## Records for the exercise
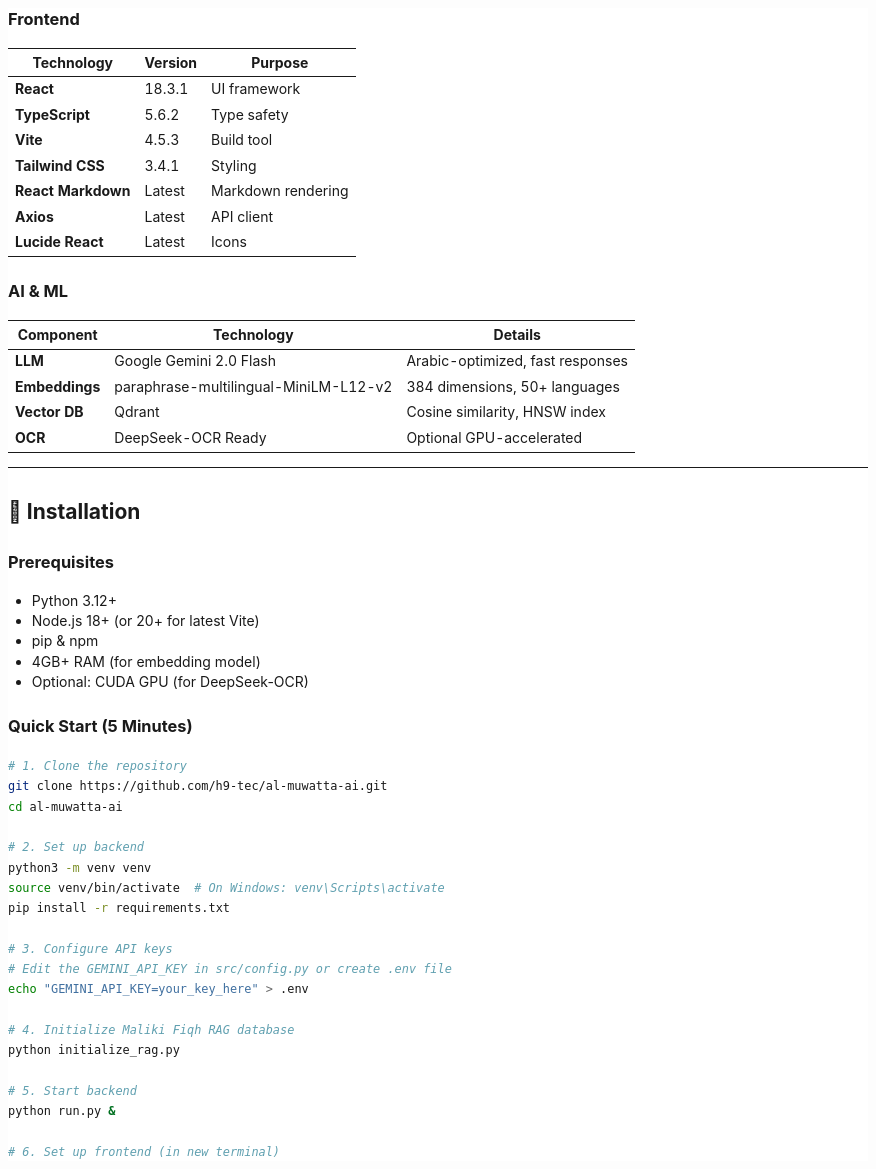 ### Frontend

| Technology | Version | Purpose |
|------------|---------|---------|
| **React** | 18.3.1 | UI framework |
| **TypeScript** | 5.6.2 | Type safety |
| **Vite** | 4.5.3 | Build tool |
| **Tailwind CSS** | 3.4.1 | Styling |
| **React Markdown** | Latest | Markdown rendering |
| **Axios** | Latest | API client |
| **Lucide React** | Latest | Icons |

### AI & ML

| Component | Technology | Details |
|-----------|------------|---------|
| **LLM** | Google Gemini 2.0 Flash | Arabic-optimized, fast responses |
| **Embeddings** | paraphrase-multilingual-MiniLM-L12-v2 | 384 dimensions, 50+ languages |
| **Vector DB** | Qdrant | Cosine similarity, HNSW index |
| **OCR** | DeepSeek-OCR Ready | Optional GPU-accelerated |

---

## 🚀 Installation

### Prerequisites

- Python 3.12+
- Node.js 18+ (or 20+ for latest Vite)
- pip & npm
- 4GB+ RAM (for embedding model)
- Optional: CUDA GPU (for DeepSeek-OCR)

### Quick Start (5 Minutes)

```bash
# 1. Clone the repository
git clone https://github.com/h9-tec/al-muwatta-ai.git
cd al-muwatta-ai

# 2. Set up backend
python3 -m venv venv
source venv/bin/activate  # On Windows: venv\Scripts\activate
pip install -r requirements.txt

# 3. Configure API keys
# Edit the GEMINI_API_KEY in src/config.py or create .env file
echo "GEMINI_API_KEY=your_key_here" > .env

# 4. Initialize Maliki Fiqh RAG database
python initialize_rag.py

# 5. Start backend
python run.py &

# 6. Set up frontend (in new terminal)
```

## Task
Using the records above, please retype only the run of lines from the line holding "- Node.js 18+ (or 20+ for latest Vite)" through the last line, both ends included.

## Solution to this problem
- Node.js 18+ (or 20+ for latest Vite)
- pip & npm
- 4GB+ RAM (for embedding model)
- Optional: CUDA GPU (for DeepSeek-OCR)

### Quick Start (5 Minutes)

```bash
# 1. Clone the repository
git clone https://github.com/h9-tec/al-muwatta-ai.git
cd al-muwatta-ai

# 2. Set up backend
python3 -m venv venv
source venv/bin/activate  # On Windows: venv\Scripts\activate
pip install -r requirements.txt

# 3. Configure API keys
# Edit the GEMINI_API_KEY in src/config.py or create .env file
echo "GEMINI_API_KEY=your_key_here" > .env

# 4. Initialize Maliki Fiqh RAG database
python initialize_rag.py

# 5. Start backend
python run.py &

# 6. Set up frontend (in new terminal)
```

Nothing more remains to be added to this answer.